** TASK INPUT follows **
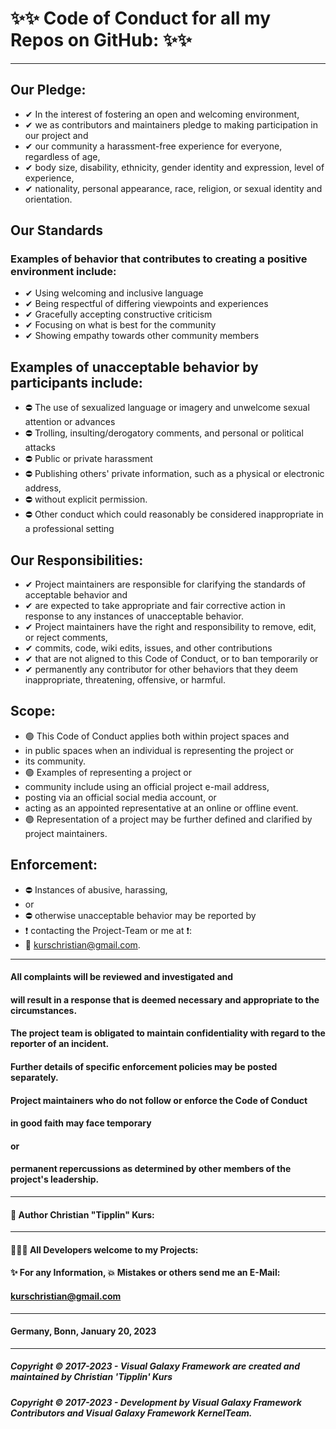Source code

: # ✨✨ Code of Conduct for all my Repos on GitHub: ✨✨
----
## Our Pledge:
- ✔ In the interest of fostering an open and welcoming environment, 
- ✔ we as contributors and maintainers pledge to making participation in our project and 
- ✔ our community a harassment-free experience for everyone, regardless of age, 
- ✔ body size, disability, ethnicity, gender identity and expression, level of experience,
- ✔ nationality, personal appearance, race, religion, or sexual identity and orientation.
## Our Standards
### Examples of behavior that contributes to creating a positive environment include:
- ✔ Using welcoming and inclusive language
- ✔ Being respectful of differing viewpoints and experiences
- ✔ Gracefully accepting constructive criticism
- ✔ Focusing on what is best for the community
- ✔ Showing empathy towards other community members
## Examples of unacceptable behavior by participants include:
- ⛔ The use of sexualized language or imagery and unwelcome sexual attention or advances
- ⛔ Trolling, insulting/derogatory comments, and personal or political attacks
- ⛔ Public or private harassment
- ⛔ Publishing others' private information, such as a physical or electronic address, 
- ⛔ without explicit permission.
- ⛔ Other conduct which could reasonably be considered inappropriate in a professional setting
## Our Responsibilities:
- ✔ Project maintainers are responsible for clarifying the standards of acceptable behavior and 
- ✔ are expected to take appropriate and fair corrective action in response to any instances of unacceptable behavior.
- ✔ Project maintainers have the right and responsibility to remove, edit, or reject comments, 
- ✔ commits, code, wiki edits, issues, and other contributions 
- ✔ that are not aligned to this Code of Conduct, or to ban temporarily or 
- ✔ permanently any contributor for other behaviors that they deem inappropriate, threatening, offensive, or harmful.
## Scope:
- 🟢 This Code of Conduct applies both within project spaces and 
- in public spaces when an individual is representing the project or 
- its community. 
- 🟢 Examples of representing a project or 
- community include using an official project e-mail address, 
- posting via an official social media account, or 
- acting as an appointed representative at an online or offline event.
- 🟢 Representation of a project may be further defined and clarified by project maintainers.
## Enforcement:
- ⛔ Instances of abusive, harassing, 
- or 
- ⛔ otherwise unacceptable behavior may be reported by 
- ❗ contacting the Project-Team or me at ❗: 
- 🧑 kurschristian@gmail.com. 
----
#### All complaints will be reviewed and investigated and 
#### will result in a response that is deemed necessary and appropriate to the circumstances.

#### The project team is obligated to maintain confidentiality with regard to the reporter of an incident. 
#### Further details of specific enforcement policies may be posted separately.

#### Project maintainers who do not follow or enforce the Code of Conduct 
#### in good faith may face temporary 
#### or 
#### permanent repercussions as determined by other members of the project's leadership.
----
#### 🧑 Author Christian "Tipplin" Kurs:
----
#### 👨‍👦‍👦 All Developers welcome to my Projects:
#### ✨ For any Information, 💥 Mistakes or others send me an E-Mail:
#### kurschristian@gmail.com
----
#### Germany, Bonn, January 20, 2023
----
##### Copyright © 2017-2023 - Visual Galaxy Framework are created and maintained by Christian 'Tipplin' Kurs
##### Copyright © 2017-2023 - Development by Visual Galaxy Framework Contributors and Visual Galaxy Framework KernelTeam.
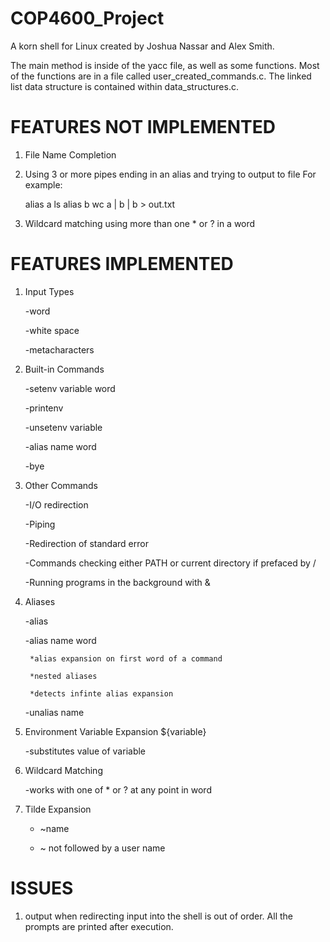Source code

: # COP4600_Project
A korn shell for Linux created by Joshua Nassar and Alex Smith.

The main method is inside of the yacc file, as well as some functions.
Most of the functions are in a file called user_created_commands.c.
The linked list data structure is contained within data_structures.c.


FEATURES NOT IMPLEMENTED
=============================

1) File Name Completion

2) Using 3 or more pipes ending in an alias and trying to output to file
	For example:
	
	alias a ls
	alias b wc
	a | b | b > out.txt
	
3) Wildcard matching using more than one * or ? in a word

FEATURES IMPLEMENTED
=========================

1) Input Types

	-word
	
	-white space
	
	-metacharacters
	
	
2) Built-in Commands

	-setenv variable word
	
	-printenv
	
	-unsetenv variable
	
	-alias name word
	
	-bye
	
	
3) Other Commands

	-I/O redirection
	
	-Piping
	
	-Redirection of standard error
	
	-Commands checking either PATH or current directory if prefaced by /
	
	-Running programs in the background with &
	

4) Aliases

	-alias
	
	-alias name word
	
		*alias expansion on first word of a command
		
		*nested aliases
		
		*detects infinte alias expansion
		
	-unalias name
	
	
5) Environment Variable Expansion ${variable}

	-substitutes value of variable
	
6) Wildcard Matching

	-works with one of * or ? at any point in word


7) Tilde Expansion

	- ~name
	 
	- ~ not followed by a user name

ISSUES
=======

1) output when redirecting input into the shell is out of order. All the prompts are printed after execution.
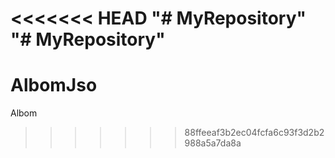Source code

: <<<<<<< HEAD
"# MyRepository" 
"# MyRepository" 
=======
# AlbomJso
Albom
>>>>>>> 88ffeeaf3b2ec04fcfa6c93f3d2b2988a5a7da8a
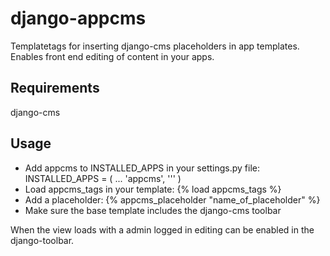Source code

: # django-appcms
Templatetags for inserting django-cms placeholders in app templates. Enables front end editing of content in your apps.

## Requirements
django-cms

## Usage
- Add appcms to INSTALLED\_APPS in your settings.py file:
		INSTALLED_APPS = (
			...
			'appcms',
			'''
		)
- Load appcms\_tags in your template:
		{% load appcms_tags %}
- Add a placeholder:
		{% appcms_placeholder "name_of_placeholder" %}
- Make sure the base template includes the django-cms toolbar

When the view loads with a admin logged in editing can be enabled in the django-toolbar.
** End of TASK INPUT **
▸ EXERCISE AIM:
In the copy, omit the pictures and give every line of the data exactly.

▸ RESULT FOR THIS EXERCISE:
Source code

: # ✨✨ Code of Conduct for all my Repos on GitHub: ✨✨
----
## Our Pledge:
- ✔ In the interest of fostering an open and welcoming environment, 
- ✔ we as contributors and maintainers pledge to making participation in our project and 
- ✔ our community a harassment-free experience for everyone, regardless of age, 
- ✔ body size, disability, ethnicity, gender identity and expression, level of experience,
- ✔ nationality, personal appearance, race, religion, or sexual identity and orientation.
## Our Standards
### Examples of behavior that contributes to creating a positive environment include:
- ✔ Using welcoming and inclusive language
- ✔ Being respectful of differing viewpoints and experiences
- ✔ Gracefully accepting constructive criticism
- ✔ Focusing on what is best for the community
- ✔ Showing empathy towards other community members
## Examples of unacceptable behavior by participants include:
- ⛔ The use of sexualized language or imagery and unwelcome sexual attention or advances
- ⛔ Trolling, insulting/derogatory comments, and personal or political attacks
- ⛔ Public or private harassment
- ⛔ Publishing others' private information, such as a physical or electronic address, 
- ⛔ without explicit permission.
- ⛔ Other conduct which could reasonably be considered inappropriate in a professional setting
## Our Responsibilities:
- ✔ Project maintainers are responsible for clarifying the standards of acceptable behavior and 
- ✔ are expected to take appropriate and fair corrective action in response to any instances of unacceptable behavior.
- ✔ Project maintainers have the right and responsibility to remove, edit, or reject comments, 
- ✔ commits, code, wiki edits, issues, and other contributions 
- ✔ that are not aligned to this Code of Conduct, or to ban temporarily or 
- ✔ permanently any contributor for other behaviors that they deem inappropriate, threatening, offensive, or harmful.
## Scope:
- 🟢 This Code of Conduct applies both within project spaces and 
- in public spaces when an individual is representing the project or 
- its community. 
- 🟢 Examples of representing a project or 
- community include using an official project e-mail address, 
- posting via an official social media account, or 
- acting as an appointed representative at an online or offline event.
- 🟢 Representation of a project may be further defined and clarified by project maintainers.
## Enforcement:
- ⛔ Instances of abusive, harassing, 
- or 
- ⛔ otherwise unacceptable behavior may be reported by 
- ❗ contacting the Project-Team or me at ❗: 
- 🧑 kurschristian@gmail.com. 
----
#### All complaints will be reviewed and investigated and 
#### will result in a response that is deemed necessary and appropriate to the circumstances.

#### The project team is obligated to maintain confidentiality with regard to the reporter of an incident. 
#### Further details of specific enforcement policies may be posted separately.

#### Project maintainers who do not follow or enforce the Code of Conduct 
#### in good faith may face temporary 
#### or 
#### permanent repercussions as determined by other members of the project's leadership.
----
#### 🧑 Author Christian "Tipplin" Kurs:
----
#### 👨‍👦‍👦 All Developers welcome to my Projects:
#### ✨ For any Information, 💥 Mistakes or others send me an E-Mail:
#### kurschristian@gmail.com
----
#### Germany, Bonn, January 20, 2023
----
##### Copyright © 2017-2023 - Visual Galaxy Framework are created and maintained by Christian 'Tipplin' Kurs
##### Copyright © 2017-2023 - Development by Visual Galaxy Framework Contributors and Visual Galaxy Framework KernelTeam.
Source code

: # COP4600_Project
A korn shell for Linux created by Joshua Nassar and Alex Smith.

The main method is inside of the yacc file, as well as some functions.
Most of the functions are in a file called user_created_commands.c.
The linked list data structure is contained within data_structures.c.


FEATURES NOT IMPLEMENTED
=============================

1) File Name Completion

2) Using 3 or more pipes ending in an alias and trying to output to file
	For example:
	
	alias a ls
	alias b wc
	a | b | b > out.txt
	
3) Wildcard matching using more than one * or ? in a word

FEATURES IMPLEMENTED
=========================

1) Input Types

	-word
	
	-white space
	
	-metacharacters
	
	
2) Built-in Commands

	-setenv variable word
	
	-printenv
	
	-unsetenv variable
	
	-alias name word
	
	-bye
	
	
3) Other Commands

	-I/O redirection
	
	-Piping
	
	-Redirection of standard error
	
	-Commands checking either PATH or current directory if prefaced by /
	
	-Running programs in the background with &
	

4) Aliases

	-alias
	
	-alias name word
	
		*alias expansion on first word of a command
		
		*nested aliases
		
		*detects infinte alias expansion
		
	-unalias name
	
	
5) Environment Variable Expansion ${variable}

	-substitutes value of variable
	
6) Wildcard Matching

	-works with one of * or ? at any point in word


7) Tilde Expansion

	- ~name
	 
	- ~ not followed by a user name

ISSUES
=======

1) output when redirecting input into the shell is out of order. All the prompts are printed after execution.
Source code

: <<<<<<< HEAD
"# MyRepository" 
"# MyRepository" 
=======
# AlbomJso
Albom
>>>>>>> 88ffeeaf3b2ec04fcfa6c93f3d2b2988a5a7da8a
Source code

: # django-appcms
Templatetags for inserting django-cms placeholders in app templates. Enables front end editing of content in your apps.

## Requirements
django-cms

## Usage
- Add appcms to INSTALLED\_APPS in your settings.py file:
		INSTALLED_APPS = (
			...
			'appcms',
			'''
		)
- Load appcms\_tags in your template:
		{% load appcms_tags %}
- Add a placeholder:
		{% appcms_placeholder "name_of_placeholder" %}
- Make sure the base template includes the django-cms toolbar

When the view loads with a admin logged in editing can be enabled in the django-toolbar.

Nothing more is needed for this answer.